Plasmid-mediated transfer of resistance genes
Plasmids often carry multiple resistance genes and can be transferred between bacteria through processes like conjugation. In Profas-impacted rhizospheres, metagenomic studies have detected resistance genes on mobile genetic elements (MGEs), including plasmids, that encode efflux pumps, GSTs and other detoxifying enzymes. The presence of these MGEs facilitates the rapid dissemination of resistance genes, allowing microbial communities to adapt collectively to Profas stress
(Martinez et al., 2018).
Integrative and conjugative elements (ICEs)

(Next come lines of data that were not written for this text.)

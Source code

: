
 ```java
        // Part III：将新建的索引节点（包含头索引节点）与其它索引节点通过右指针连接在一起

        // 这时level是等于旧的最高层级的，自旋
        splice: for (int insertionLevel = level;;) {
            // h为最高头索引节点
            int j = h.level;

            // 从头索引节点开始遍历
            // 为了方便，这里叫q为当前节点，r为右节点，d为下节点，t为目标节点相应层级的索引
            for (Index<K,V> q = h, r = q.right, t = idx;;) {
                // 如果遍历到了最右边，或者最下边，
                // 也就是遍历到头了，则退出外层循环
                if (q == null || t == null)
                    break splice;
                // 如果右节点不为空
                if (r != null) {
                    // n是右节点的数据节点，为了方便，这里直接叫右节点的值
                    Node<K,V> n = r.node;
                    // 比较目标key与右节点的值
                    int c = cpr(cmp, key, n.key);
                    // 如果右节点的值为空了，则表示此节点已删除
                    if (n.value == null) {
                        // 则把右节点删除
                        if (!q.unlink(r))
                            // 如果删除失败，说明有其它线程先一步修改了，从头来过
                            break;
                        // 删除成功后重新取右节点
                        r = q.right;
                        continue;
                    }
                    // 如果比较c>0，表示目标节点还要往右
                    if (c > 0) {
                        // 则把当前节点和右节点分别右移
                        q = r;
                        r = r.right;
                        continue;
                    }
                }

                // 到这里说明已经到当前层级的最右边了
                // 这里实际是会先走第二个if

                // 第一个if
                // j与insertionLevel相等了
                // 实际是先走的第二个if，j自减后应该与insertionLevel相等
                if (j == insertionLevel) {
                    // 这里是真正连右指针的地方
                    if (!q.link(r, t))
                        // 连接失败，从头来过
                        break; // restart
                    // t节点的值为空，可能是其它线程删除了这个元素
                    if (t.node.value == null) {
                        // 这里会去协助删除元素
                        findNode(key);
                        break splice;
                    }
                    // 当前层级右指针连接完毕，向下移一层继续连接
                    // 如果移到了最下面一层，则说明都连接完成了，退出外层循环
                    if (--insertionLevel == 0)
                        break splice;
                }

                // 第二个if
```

ICEs are segments of DNA that integrate into microbial chromosomes but can excise and transfer between cells under specific conditions. In Profas-treated soils, ICEs carrying genes related to xenobiotic degradation and stress response have been observed, particularly among Proteobacteria. These elements play a role in microbial resilience, enabling soil communities to adapt to recurring Profas applications (
Chen and Wu, 2021).
Role of phages in gene transfer
Bacteriophages (viruses that infect bacteria) can act as vectors for horizontal gene transfer, transferring genes between bacterial hosts. In Profas-affected soils, phages have been shown to carry genes associated with pesticide resistance, contributing to genetic diversity and resilience. Phage-mediated gene transfer introduces new metabolic capabilities into microbial communities, enhancing their adaptive potential in chemically stressed soils (
Lee and Chang, 2021).
Functional redundancy and resilience in microbial communities
The concept of functional redundancy refers to the presence of multiple microbial taxa capable of performing similar ecological functions, such as nutrient cycling or pesticide degradation. This redundancy is vital for maintaining ecosystem functions in the face of environmental disturbances, as it allows ecosystems to recover by relying on alternative microbial pathways
(Bhandari et al., 2021).
Pesticide degradation as a resilient function
In Profas-treated soils, functional redundancy enables multiple microbial species to degrade pesticide residues, even if specific taxa are reduced in abundance. For example, both
Pseudomonas and
Burkholderia contain oxygenases capable of degrading Profas and their co-presence ensures continued biodegradation even if one population is affected by environmental factors
(Goss et al., 2021). This redundancy is crucial for soil recovery, as it prevents the accumulation of pesticide residues and mitigates the long-term impact of Profas on microbial diversity.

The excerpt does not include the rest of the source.